Cell Therapeutics suffered an embarrassing defeat the last time it appeared in front of an FDA advisory panel and today the company made a move that will enable it to avoid another public shellacking, at least for a while.
The Seattle-based biotech company (NASDAQ: [[ticker:CTIC]]) said today it has withdrawn its application to start selling pixantrone (Pixuvri) as a new lymphoma drug in the U.S. after saying today it needed more time to prepare for a Feb. 9 meeting of the FDA’s cancer drug advisory panel. The company said it asked the FDA to allow it to present at the March meeting instead, but when the agency said no, Cell Therapeutics withdrew the application.

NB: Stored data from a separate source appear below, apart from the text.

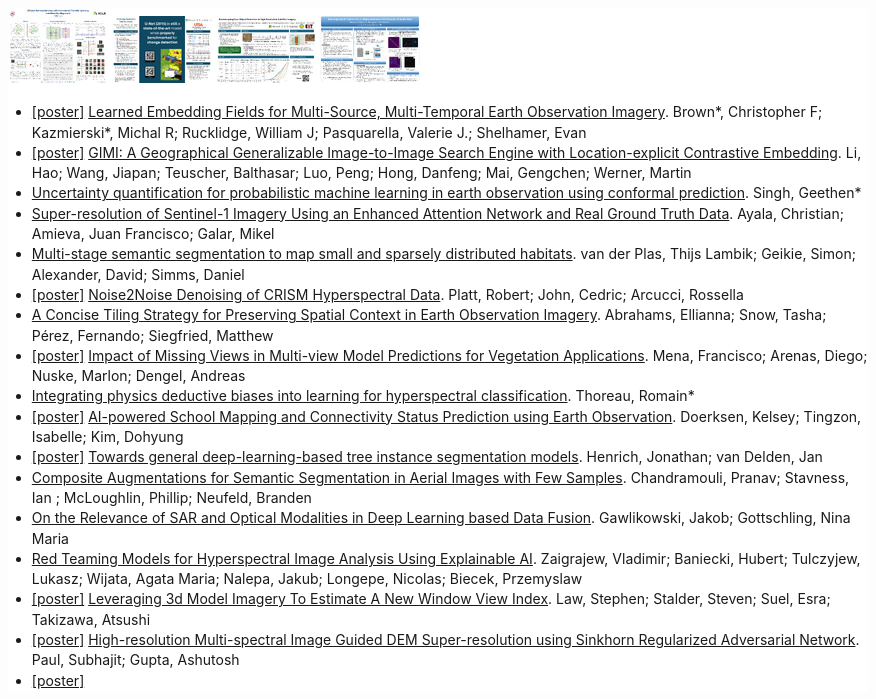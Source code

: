 [![](camera_ready/posters/thumbnails/35.jpg)](camera_ready/posters/35.pdf)
[![](camera_ready/posters/thumbnails/46.jpg)](camera_ready/posters/46.pdf)
[![](camera_ready/posters/thumbnails/49.jpg)](camera_ready/posters/49.pdf)
[![](camera_ready/posters/thumbnails/62.jpg)](camera_ready/posters/62.pdf)

* [[poster]](camera_ready/posters/2.pdf) <a href="camera_ready/papers/">Learned Embedding Fields for Multi-Source, Multi-Temporal Earth Observation Imagery</a>. Brown*, Christopher F; Kazmierski*, Michal R; Rucklidge, William J; Pasquarella, Valerie J.; Shelhamer, Evan
* [[poster]](camera_ready/posters/4.pdf) <a href="camera_ready/papers/4.pdf">GIMI: A Geographical Generalizable Image-to-Image Search Engine with Location-explicit Contrastive Embedding</a>.	Li, Hao; Wang, Jiapan; Teuscher, Balthasar; Luo, Peng; Hong, Danfeng; Mai, Gengchen; Werner, Martin
* <a href="camera_ready/papers/6.pdf">Uncertainty quantification for probabilistic machine learning in earth observation using conformal prediction</a>.	Singh, Geethen*
* <a href="camera_ready/papers/9.pdf">Super-resolution of Sentinel-1 Imagery Using an Enhanced Attention Network and Real Ground Truth Data</a>.	Ayala, Christian; Amieva, Juan Francisco; Galar, Mikel
* <a href="camera_ready/papers/10.pdf">Multi-stage semantic segmentation to map small and sparsely distributed habitats</a>.	van der Plas, Thijs Lambik; Geikie, Simon; Alexander, David; Simms, Daniel
* [[poster]](camera_ready/posters/11.pdf)
 <a href="camera_ready/papers/11.pdf">Noise2Noise Denoising of CRISM Hyperspectral Data</a>.	Platt, Robert; John, Cedric; Arcucci, Rossella
* <a href="camera_ready/papers/13.pdf">A Concise Tiling Strategy for Preserving Spatial Context in Earth Observation Imagery</a>.	Abrahams, Ellianna; Snow, Tasha; Pérez, Fernando; Siegfried, Matthew
* [[poster]](camera_ready/posters/14.pdf)
 <a href="camera_ready/papers/14.pdf">Impact of Missing Views in Multi-view Model Predictions for Vegetation Applications</a>.	Mena, Francisco; Arenas, Diego; Nuske, Marlon; Dengel, Andreas
* <a href="camera_ready/papers/17.pdf">Integrating physics deductive biases into learning for hyperspectral classification</a>.	Thoreau, Romain*
* [[poster]](camera_ready/posters/24.pdf)
 <a href="camera_ready/papers/24.pdf">AI-powered School Mapping and Connectivity Status Prediction using Earth Observation</a>.	Doerksen, Kelsey; Tingzon, Isabelle; Kim, Dohyung
* [[poster]](camera_ready/posters/28.pdf) <a href="camera_ready/papers/28.pdf">Towards general deep-learning-based tree instance segmentation models</a>.	Henrich, Jonathan; van Delden, Jan
* <a href="camera_ready/papers/29.pdf">Composite Augmentations for Semantic Segmentation in Aerial Images with Few Samples</a>.	Chandramouli, Pranav; Stavness, Ian ; McLoughlin, Phillip; Neufeld, Branden
* <a href="camera_ready/papers/31.pdf">On the Relevance of SAR and Optical Modalities in Deep Learning based Data Fusion</a>.	Gawlikowski, Jakob; Gottschling, Nina Maria
* <a href="camera_ready/papers/32.pdf">Red Teaming Models for Hyperspectral Image Analysis Using Explainable AI</a>.	Zaigrajew, Vladimir; Baniecki, Hubert; Tulczyjew, Lukasz; Wijata, Agata Maria; Nalepa, Jakub; Longepe, Nicolas; Biecek, Przemyslaw
* [[poster]](camera_ready/posters/33.pdf)
<a href="camera_ready/papers/33.pdf">Leveraging 3d Model Imagery To Estimate A New Window View Index</a>.	Law, Stephen; Stalder, Steven; Suel, Esra; Takizawa, Atsushi
* [[poster]](camera_ready/posters/34.pdf)
 <a href="camera_ready/papers/34.pdf">High-resolution Multi-spectral Image Guided DEM Super-resolution using Sinkhorn Regularized Adversarial Network</a>.	Paul, Subhajit; Gupta, Ashutosh
* [[poster]](camera_ready/posters/35.pdf)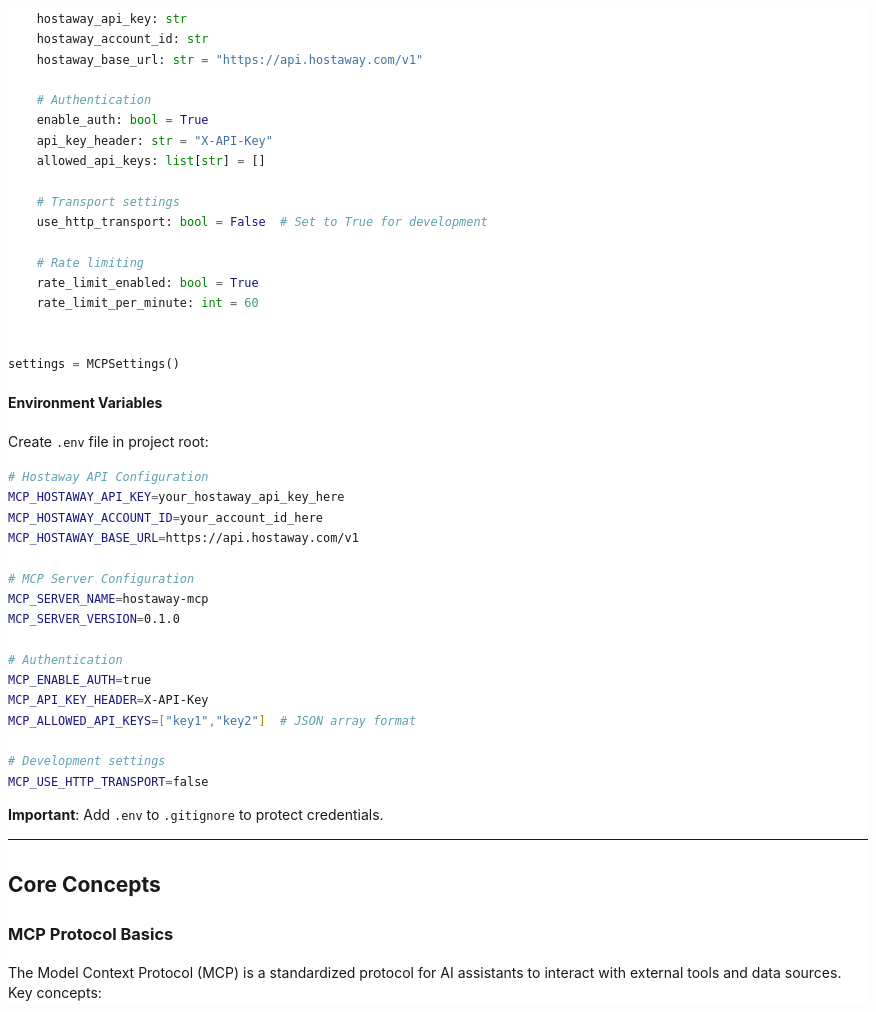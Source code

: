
 ```python
    hostaway_api_key: str
    hostaway_account_id: str
    hostaway_base_url: str = "https://api.hostaway.com/v1"

    # Authentication
    enable_auth: bool = True
    api_key_header: str = "X-API-Key"
    allowed_api_keys: list[str] = []

    # Transport settings
    use_http_transport: bool = False  # Set to True for development

    # Rate limiting
    rate_limit_enabled: bool = True
    rate_limit_per_minute: int = 60


settings = MCPSettings()
```

#### Environment Variables

Create `.env` file in project root:

```bash
# Hostaway API Configuration
MCP_HOSTAWAY_API_KEY=your_hostaway_api_key_here
MCP_HOSTAWAY_ACCOUNT_ID=your_account_id_here
MCP_HOSTAWAY_BASE_URL=https://api.hostaway.com/v1

# MCP Server Configuration
MCP_SERVER_NAME=hostaway-mcp
MCP_SERVER_VERSION=0.1.0

# Authentication
MCP_ENABLE_AUTH=true
MCP_API_KEY_HEADER=X-API-Key
MCP_ALLOWED_API_KEYS=["key1","key2"]  # JSON array format

# Development settings
MCP_USE_HTTP_TRANSPORT=false
```

**Important**: Add `.env` to `.gitignore` to protect credentials.

---

## Core Concepts

### MCP Protocol Basics

The Model Context Protocol (MCP) is a standardized protocol for AI assistants to interact with external tools and data sources. Key concepts:
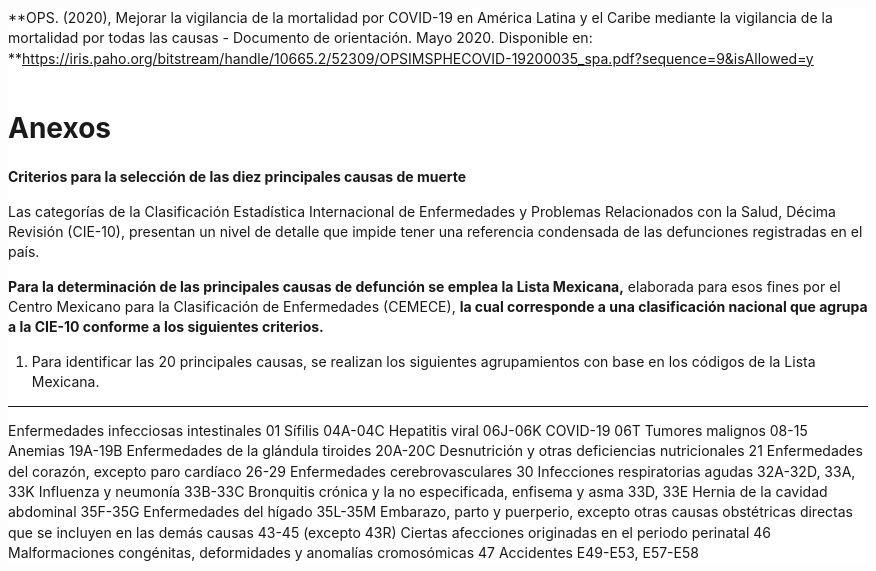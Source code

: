 **OPS. (2020), Mejorar la vigilancia de la mortalidad por COVID-19 en
América Latina y el Caribe mediante la vigilancia de la mortalidad por
todas las causas - Documento de orientación. Mayo 2020. Disponible en:\
**<https://iris.paho.org/bitstream/handle/10665.2/52309/OPSIMSPHECOVID-19200035_spa.pdf?sequence=9&isAllowed=y>

Anexos
======

**Criterios para la selección de las diez principales causas de muerte**

Las categorías de la Clasificación Estadística Internacional de
Enfermedades y Problemas Relacionados con la Salud, Décima Revisión
(CIE-10), presentan un nivel de detalle que impide tener una referencia
condensada de las defunciones registradas en el país.

**Para la determinación de las principales causas de defunción se emplea
la Lista Mexicana,** elaborada para esos fines por el Centro Mexicano
para la Clasificación de Enfermedades (CEMECE), **la cual corresponde a
una clasificación nacional que agrupa a la CIE-10 conforme a los
siguientes criterios.**

1.  Para identificar las 20 principales causas, se realizan los
    siguientes agrupamientos con base en los códigos de la Lista
    Mexicana.

  ------------------------------------------------------------------------------------------------------------ ---------------------
  Enfermedades infecciosas intestinales                                                                        01
  Sífilis                                                                                                      04A-04C
  Hepatitis viral                                                                                              06J-06K
  COVID-19                                                                                                     06T
  Tumores malignos                                                                                             08-15
  Anemias                                                                                                      19A-19B
  Enfermedades de la glándula tiroides                                                                         20A-20C
  Desnutrición y otras deficiencias nutricionales                                                              21
  Enfermedades del corazón, excepto paro cardíaco                                                              26-29
  Enfermedades cerebrovasculares                                                                               30
  Infecciones respiratorias agudas                                                                             32A-32D, 33A, 33K
  Influenza y neumonía                                                                                         33B-33C
  Bronquitis crónica y la no especificada, enfisema y asma                                                     33D, 33E
  Hernia de la cavidad abdominal                                                                               35F-35G
  Enfermedades del hígado                                                                                      35L-35M
  Embarazo, parto y puerperio, excepto otras causas obstétricas directas que se incluyen en las demás causas   43-45 (excepto 43R)
  Ciertas afecciones originadas en el periodo perinatal                                                        46
  Malformaciones congénitas, deformidades y anomalías cromosómicas                                             47
  Accidentes                                                                                                   E49-E53, E57-E58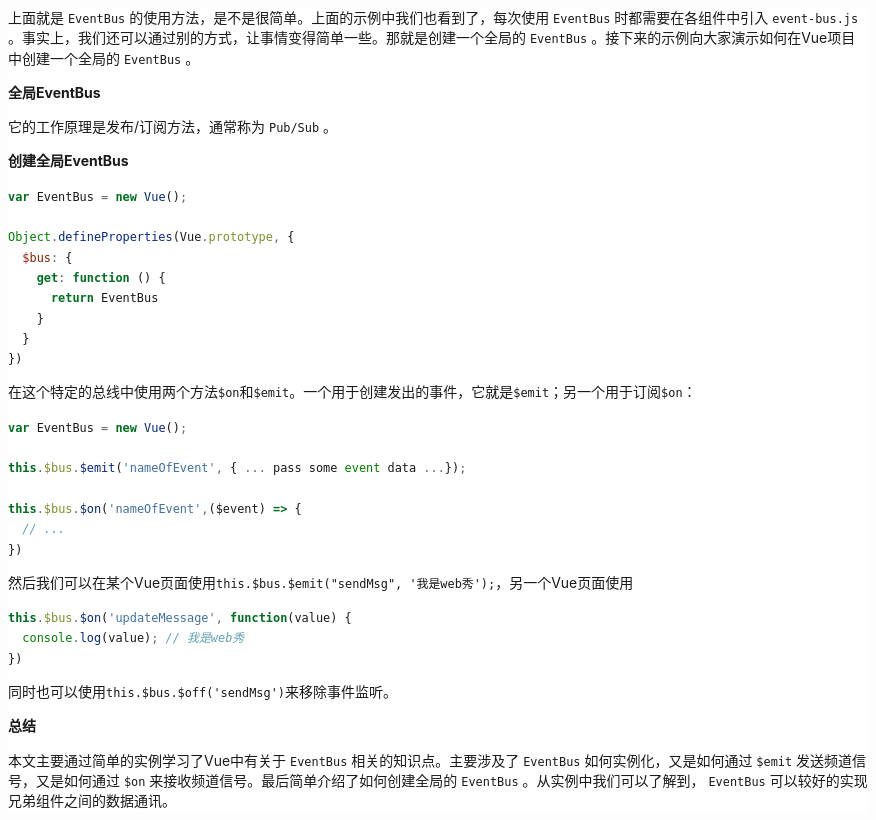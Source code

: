 上面就是 `EventBus` 的使用方法，是不是很简单。上面的示例中我们也看到了，每次使用 `EventBus` 时都需要在各组件中引入 `event-bus.js` 。事实上，我们还可以通过别的方式，让事情变得简单一些。那就是创建一个全局的 `EventBus` 。接下来的示例向大家演示如何在Vue项目中创建一个全局的 `EventBus` 。

**全局EventBus**

它的工作原理是发布/订阅方法，通常称为 `Pub/Sub` 。

**创建全局EventBus**

```javascript
var EventBus = new Vue();

Object.defineProperties(Vue.prototype, {
  $bus: {
    get: function () {
      return EventBus
    }
  }
})
```

在这个特定的总线中使用两个方法`$on`和`$emit`。一个用于创建发出的事件，它就是`$emit`；另一个用于订阅`$on`：

```javascript
var EventBus = new Vue();

this.$bus.$emit('nameOfEvent', { ... pass some event data ...});

this.$bus.$on('nameOfEvent',($event) => {
  // ...
})
```

然后我们可以在某个Vue页面使用`this.$bus.$emit("sendMsg", '我是web秀');`，另一个Vue页面使用

```javascript
this.$bus.$on('updateMessage', function(value) {
  console.log(value); // 我是web秀
})
```

同时也可以使用`this.$bus.$off('sendMsg')`来移除事件监听。

**总结**

本文主要通过简单的实例学习了Vue中有关于 `EventBus` 相关的知识点。主要涉及了 `EventBus` 如何实例化，又是如何通过 `$emit` 发送频道信号，又是如何通过 `$on` 来接收频道信号。最后简单介绍了如何创建全局的 `EventBus` 。从实例中我们可以了解到， `EventBus` 可以较好的实现兄弟组件之间的数据通讯。
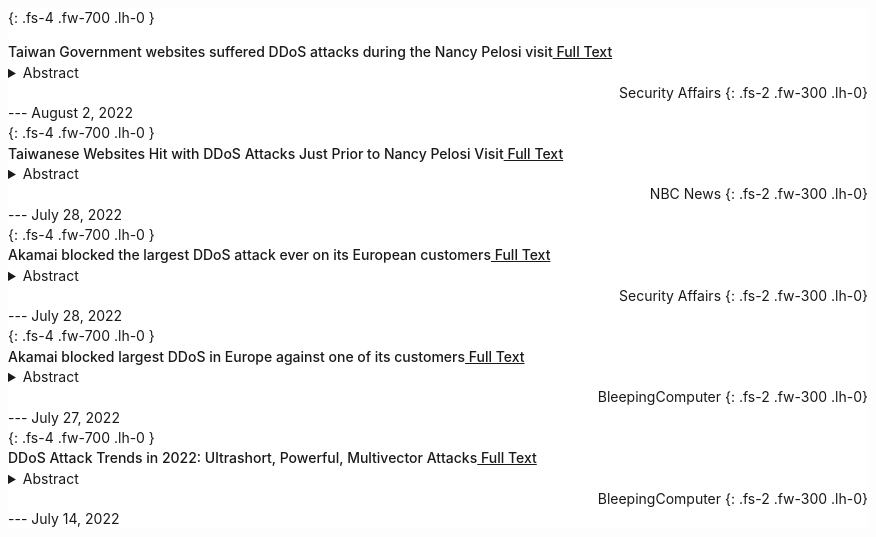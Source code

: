 {: .fs-4 .fw-700 .lh-0  }
<p style="font-weight:500; margin:0px" markdown="1">
Taiwan Government websites suffered DDoS attacks during the Nancy Pelosi visit<a href="https://securityaffairs.co/wordpress/133997/breaking-news/taiwan-hit-cyberattacks.html"> Full Text</a>
</p>
<details><summary>Abstract</summary></details>
<div style="text-align: right" markdown="1">
Security Affairs
{: .fs-2 .fw-300 .lh-0}
</div>
---
August 2, 2022 <br>
{: .fs-4 .fw-700 .lh-0  }
<p style="font-weight:500; margin:0px" markdown="1">
Taiwanese Websites Hit with DDoS Attacks Just Prior to Nancy Pelosi Visit<a href="https://www.nbcnews.com/tech/security/taiwanese-websites-hit-ddos-attacks-pelosi-begins-visit-rcna41144?&amp;web_view=true"> Full Text</a>
</p>
<details><summary>Abstract</summary></details>
<div style="text-align: right" markdown="1">
NBC News
{: .fs-2 .fw-300 .lh-0}
</div>
---
July 28, 2022 <br>
{: .fs-4 .fw-700 .lh-0  }
<p style="font-weight:500; margin:0px" markdown="1">
Akamai blocked the largest DDoS attack ever on its European customers<a href="https://securityaffairs.co/wordpress/133780/hacking/largest-ddos-attack-europe.html"> Full Text</a>
</p>
<details><summary>Abstract</summary></details>
<div style="text-align: right" markdown="1">
Security Affairs
{: .fs-2 .fw-300 .lh-0}
</div>
---
July 28, 2022 <br>
{: .fs-4 .fw-700 .lh-0  }
<p style="font-weight:500; margin:0px" markdown="1">
Akamai blocked largest DDoS in Europe against one of its customers<a href="https://www.bleepingcomputer.com/news/security/akamai-blocked-largest-ddos-in-europe-against-one-of-its-customers/"> Full Text</a>
</p>
<details><summary>Abstract</summary></details>
<div style="text-align: right" markdown="1">
BleepingComputer
{: .fs-2 .fw-300 .lh-0}
</div>
---
July 27, 2022 <br>
{: .fs-4 .fw-700 .lh-0  }
<p style="font-weight:500; margin:0px" markdown="1">
DDoS Attack Trends in 2022: Ultrashort, Powerful, Multivector Attacks<a href="https://www.bleepingcomputer.com/news/security/ddos-attack-trends-in-2022-ultrashort-powerful-multivector-attacks/"> Full Text</a>
</p>
<details><summary>Abstract</summary></details>
<div style="text-align: right" markdown="1">
BleepingComputer
{: .fs-2 .fw-300 .lh-0}
</div>
---
July 14, 2022 <br>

That means the agency’s April 24 deadline to complete its review of the application has been voided, although Cell Therapeutics said today it plans to resubmit its application later in 2012.
The last time Cell Therapeutics appeared at the FDA’s Oncologic Drugs Advisory Committee (ODAC), in March 2010, the panel voted 9 to 0 against the company’s pixantrone application. The chair of the FDA panel at the time, Gail Eckhardt of the University of Colorado at Denver, said the Cell Therapeutics application was “disturbing,” partly because it only enrolled 140 of the 320 patients needed to generate a statistically valid result. The head of the FDA’s cancer drug office, Richard Pazdur, said at the time that the Cell Therapeutics application depended on “a single incomplete trial.” The initial application was turned down by the FDA in April 2010.
By withdrawing the application just before the next advisory panel, Cell Therapeutics contradicted one of its own statements from less than a month ago, when it said it believed it had addressed the concerns raised by the FDA.
“We are pleased the Office of Oncology Drug Products (OODP) chose to bring our pixantrone new drug application back to ODAC for review now that we have provided additional information and data recommended by the Office of New Drugs (OND) that we believe addresses the issues raised in the OODP Complete Response Letter of April 2010,” James Bianco, the company’s CEO, said in a Jan. 3 statement.
Shares of Cell Therapeutics fell 18 percent today to $1.09 in early trading.